[RECORDS TO USE]

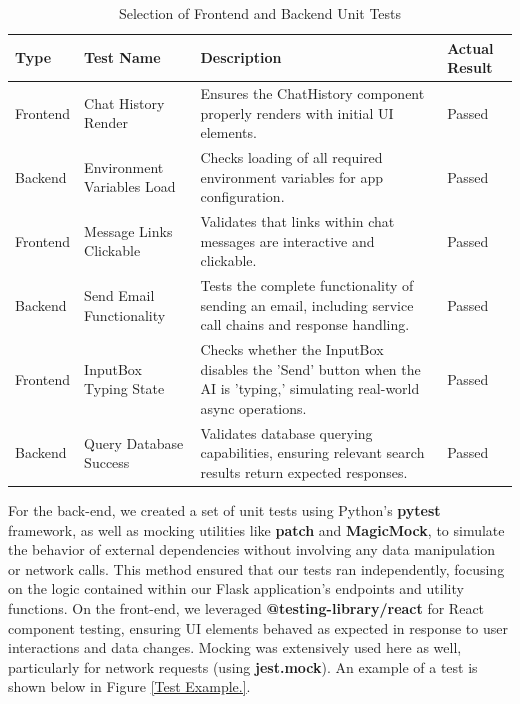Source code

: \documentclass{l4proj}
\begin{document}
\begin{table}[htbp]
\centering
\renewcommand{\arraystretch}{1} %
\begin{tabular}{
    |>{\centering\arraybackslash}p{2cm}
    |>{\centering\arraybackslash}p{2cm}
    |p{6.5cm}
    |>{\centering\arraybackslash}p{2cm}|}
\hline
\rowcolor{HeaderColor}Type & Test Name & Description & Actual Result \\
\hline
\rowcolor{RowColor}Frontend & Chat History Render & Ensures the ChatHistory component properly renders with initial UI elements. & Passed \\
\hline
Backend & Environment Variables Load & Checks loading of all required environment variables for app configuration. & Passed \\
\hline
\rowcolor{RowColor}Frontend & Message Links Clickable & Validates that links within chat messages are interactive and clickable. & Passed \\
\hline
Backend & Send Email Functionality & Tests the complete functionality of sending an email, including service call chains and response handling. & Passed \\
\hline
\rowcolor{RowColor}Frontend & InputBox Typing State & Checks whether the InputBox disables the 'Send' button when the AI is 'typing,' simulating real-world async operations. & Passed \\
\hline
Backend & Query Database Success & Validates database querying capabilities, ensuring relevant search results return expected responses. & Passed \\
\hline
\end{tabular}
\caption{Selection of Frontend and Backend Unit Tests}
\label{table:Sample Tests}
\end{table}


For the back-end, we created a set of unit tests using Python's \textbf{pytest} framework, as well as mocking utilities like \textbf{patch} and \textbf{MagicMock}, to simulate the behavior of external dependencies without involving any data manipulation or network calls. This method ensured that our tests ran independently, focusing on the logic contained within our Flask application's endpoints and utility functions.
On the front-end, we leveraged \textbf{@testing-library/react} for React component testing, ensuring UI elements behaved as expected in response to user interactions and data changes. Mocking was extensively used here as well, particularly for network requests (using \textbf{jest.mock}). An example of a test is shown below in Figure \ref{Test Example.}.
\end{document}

[/RECORDS TO USE]

→ YOUR OBJECTIVE
Reprint the entries above exactly, images removed.

→ EXERCISE ANSWER
Source code

: \documentclass{l4proj}
\begin{document}
\begin{table}[htbp]
\centering
\renewcommand{\arraystretch}{1} %
\begin{tabular}{
    |>{\centering\arraybackslash}p{2cm}
    |>{\centering\arraybackslash}p{2cm}
    |p{6.5cm}
    |>{\centering\arraybackslash}p{2cm}|}
\hline
\rowcolor{HeaderColor}Type & Test Name & Description & Actual Result \\
\hline
\rowcolor{RowColor}Frontend & Chat History Render & Ensures the ChatHistory component properly renders with initial UI elements. & Passed \\
\hline
Backend & Environment Variables Load & Checks loading of all required environment variables for app configuration. & Passed \\
\hline
\rowcolor{RowColor}Frontend & Message Links Clickable & Validates that links within chat messages are interactive and clickable. & Passed \\
\hline
Backend & Send Email Functionality & Tests the complete functionality of sending an email, including service call chains and response handling. & Passed \\
\hline
\rowcolor{RowColor}Frontend & InputBox Typing State & Checks whether the InputBox disables the 'Send' button when the AI is 'typing,' simulating real-world async operations. & Passed \\
\hline
Backend & Query Database Success & Validates database querying capabilities, ensuring relevant search results return expected responses. & Passed \\
\hline
\end{tabular}
\caption{Selection of Frontend and Backend Unit Tests}
\label{table:Sample Tests}
\end{table}


For the back-end, we created a set of unit tests using Python's \textbf{pytest} framework, as well as mocking utilities like \textbf{patch} and \textbf{MagicMock}, to simulate the behavior of external dependencies without involving any data manipulation or network calls. This method ensured that our tests ran independently, focusing on the logic contained within our Flask application's endpoints and utility functions.
On the front-end, we leveraged \textbf{@testing-library/react} for React component testing, ensuring UI elements behaved as expected in response to user interactions and data changes. Mocking was extensively used here as well, particularly for network requests (using \textbf{jest.mock}). An example of a test is shown below in Figure \ref{Test Example.}.
\end{document}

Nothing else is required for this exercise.